Сквозь пульсирующий шум в ушах Николай расслышал оборвавший избиение повелительный голос, и бившие его бандиты, выпрямившись, чуть расступились. Смотреть по сторонам не было никакого желания, но чувствовалось, что вокруг него стоят не то четыре человека, не то пять. Ближайший, шаркнув по земле сапогом, нагнулся и больно ухватил его за ухо. Приподнимать Николая он, однако, не собирался, наклонившись к нему сам.

– Ну что, доигрался, герой?…

Голос Усама вызвал ноющую боль в глазных яблоках. Не сдержавшись, Николай застонал, пытаясь утихомирить пляшущие в темноте молнии.

– Доигра-ался… – с удовлетворением в голосе повторил Усам и, отпустив ухо, поднялся с корточек. – Кто ещё хочет?

Он обращался явно к остальным, и ответом ему были только всхлипывания Ирочки. Молчали даже местные женщины – видимо, удовлетворённые зрелищем избиения. Ох… Не до конца поначалу дошедшие удары теперь вспыхивали под кожей один за другим. Бёдра и бока превратились в один сплошной пожар, рёбра ныли, как будто их перетягивали пульсирующими ремнями, и шея горела тоже, всё заметнее наливаясь опухолью. Николай попытался перекатиться на бок, надеясь, что станет чуть полегче, но это только проявило полученные удары в поясницу, и сделалось ещё хуже.

– Вставай, ублюдок русский. Скорой помощи не будет.

Сзади снова непонятно заговорили и замолчали только когда он, кряхтя, поднялся. Потом заговорили снова, обмениваясь короткими взглядами. Автоматы мусульмане держали уже свободней – видимо, вид Николая к этому располагал. Сбоку подскочили Алекс и Шалва, и моджахеды даже чуть подвинулись, давая им дорогу. Ребята ухватили Николая под руки, и он выпучил глаза от боли, когда движение резануло по рёбрам. Странно, но на его гримасу никто не засмеялся.

Их всех отвели в недостроенный дом, окружённый забором. У тяжёлых ворот подошедшую толпу встретил худой прыщавый парень лет семнадцати – тоже с «Калашниковым» на плече, держащий за ошейник огромную серо-белую кавказскую овчарку.

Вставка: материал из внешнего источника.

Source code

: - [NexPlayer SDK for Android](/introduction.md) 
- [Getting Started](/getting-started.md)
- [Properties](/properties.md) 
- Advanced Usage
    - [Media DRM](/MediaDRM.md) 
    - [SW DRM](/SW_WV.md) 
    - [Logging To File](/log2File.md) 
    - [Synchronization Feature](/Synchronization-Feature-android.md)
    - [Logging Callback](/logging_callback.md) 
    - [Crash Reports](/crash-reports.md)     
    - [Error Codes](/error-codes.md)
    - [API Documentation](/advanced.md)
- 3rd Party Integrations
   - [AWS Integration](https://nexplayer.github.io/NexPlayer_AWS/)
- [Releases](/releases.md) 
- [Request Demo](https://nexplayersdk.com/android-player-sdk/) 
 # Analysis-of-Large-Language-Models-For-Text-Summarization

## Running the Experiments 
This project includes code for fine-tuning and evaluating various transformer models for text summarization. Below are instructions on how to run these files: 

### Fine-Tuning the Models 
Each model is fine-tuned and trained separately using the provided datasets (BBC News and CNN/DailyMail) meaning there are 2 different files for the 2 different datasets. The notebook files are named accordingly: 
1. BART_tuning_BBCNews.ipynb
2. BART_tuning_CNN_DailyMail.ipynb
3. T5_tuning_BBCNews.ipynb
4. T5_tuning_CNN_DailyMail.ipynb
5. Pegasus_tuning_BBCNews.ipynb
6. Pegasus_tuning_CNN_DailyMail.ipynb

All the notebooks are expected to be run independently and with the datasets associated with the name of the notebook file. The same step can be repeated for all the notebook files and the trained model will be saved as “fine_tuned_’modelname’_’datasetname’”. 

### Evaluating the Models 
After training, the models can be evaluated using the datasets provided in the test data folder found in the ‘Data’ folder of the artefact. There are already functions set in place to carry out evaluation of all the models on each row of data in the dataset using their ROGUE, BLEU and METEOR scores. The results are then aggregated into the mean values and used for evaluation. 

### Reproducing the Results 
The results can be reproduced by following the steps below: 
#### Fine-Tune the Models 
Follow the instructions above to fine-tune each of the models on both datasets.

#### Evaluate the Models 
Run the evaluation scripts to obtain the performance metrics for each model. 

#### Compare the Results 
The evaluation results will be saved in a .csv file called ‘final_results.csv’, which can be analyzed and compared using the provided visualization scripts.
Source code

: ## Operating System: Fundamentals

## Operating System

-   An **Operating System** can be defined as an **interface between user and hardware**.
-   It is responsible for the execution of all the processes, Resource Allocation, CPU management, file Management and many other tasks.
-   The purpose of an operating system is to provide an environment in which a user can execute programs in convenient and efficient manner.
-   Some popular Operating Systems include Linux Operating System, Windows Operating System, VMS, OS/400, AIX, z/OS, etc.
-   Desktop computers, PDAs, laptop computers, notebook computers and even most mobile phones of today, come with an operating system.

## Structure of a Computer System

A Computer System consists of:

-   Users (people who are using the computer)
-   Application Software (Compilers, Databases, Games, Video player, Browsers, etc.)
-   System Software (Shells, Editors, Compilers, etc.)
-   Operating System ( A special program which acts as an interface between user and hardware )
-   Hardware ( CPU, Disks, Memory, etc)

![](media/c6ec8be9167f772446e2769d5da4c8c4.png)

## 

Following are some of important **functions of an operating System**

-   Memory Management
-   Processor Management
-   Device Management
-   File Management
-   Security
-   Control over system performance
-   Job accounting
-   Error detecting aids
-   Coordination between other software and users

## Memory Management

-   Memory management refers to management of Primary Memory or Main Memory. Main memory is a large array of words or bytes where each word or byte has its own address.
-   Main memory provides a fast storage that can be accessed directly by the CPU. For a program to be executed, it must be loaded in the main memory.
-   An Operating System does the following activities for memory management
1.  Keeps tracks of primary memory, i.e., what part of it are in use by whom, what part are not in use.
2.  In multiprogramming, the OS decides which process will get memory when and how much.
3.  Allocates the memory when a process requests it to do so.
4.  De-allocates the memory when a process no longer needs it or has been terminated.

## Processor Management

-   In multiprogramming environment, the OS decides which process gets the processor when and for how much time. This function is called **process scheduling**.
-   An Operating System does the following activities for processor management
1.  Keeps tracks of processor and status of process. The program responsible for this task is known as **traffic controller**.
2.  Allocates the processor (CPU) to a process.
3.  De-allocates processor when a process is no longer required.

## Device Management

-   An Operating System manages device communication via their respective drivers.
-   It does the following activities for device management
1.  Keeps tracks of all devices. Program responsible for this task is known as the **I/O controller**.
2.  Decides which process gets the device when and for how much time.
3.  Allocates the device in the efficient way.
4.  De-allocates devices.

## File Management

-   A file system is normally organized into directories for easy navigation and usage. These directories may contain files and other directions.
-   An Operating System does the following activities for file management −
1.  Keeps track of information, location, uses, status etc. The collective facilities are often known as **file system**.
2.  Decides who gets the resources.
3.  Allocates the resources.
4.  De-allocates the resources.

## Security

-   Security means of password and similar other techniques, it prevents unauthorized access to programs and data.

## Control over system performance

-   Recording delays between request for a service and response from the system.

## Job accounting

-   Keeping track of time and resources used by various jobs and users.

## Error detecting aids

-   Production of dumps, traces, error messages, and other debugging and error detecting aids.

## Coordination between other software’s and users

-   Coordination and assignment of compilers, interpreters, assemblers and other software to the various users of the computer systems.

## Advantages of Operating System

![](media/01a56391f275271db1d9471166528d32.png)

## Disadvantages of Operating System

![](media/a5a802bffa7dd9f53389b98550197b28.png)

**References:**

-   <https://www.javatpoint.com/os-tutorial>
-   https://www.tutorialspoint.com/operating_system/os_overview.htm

– Андарбек… – обратился к нему Усам, а дальше Николай снова ничего не смог разобрать, просто набор клокочущих звуков безо всякого видимого смысла.

Парень, также удерживая сунувшуюся было поближе овчарку, мелко хихикнул и поправил съезжающий с плеча ремень автомата. Отнять его у такого бойца было бы делом трёх секунд, если бы рядом не было других моджахедов и если бы их не разглядывала с мрачным равнодушием страшная лохматая зверюга размером с хорошего сенбернара. И если бы держали ноги… Ребятам приходилось почти тащить его на себе, потому что при каждом шаге боль выстреливала по костям вверх, на миг заливая окружающий мир темнотой. Алекс испуганно заглядывал в лицо, и Николай мог только пару раз моргнуть: пока, мол, держусь.

Под откинутой квадратной железной крышкой оказался подвал, туда пришлось спускаться по короткой вертикальной лесенке, и тут уж, хочешь – не хочешь, надо было двигаться самому. Спуск по пяти перекладинам занял у него, наверное, с минуту, но на последней руки всё-таки соскользнули – и Николай повалился вниз. Спустившиеся раньше мягко поймали его и оттащили в сторону, пока спускались оставшиеся. Уже когда все спустились, наверху продолжали о чём-то спорить, и только через минуту в проёме люка появилась чья-то голова и грубый голос произнёс: «Четыре человека за вещами, остальные здесь».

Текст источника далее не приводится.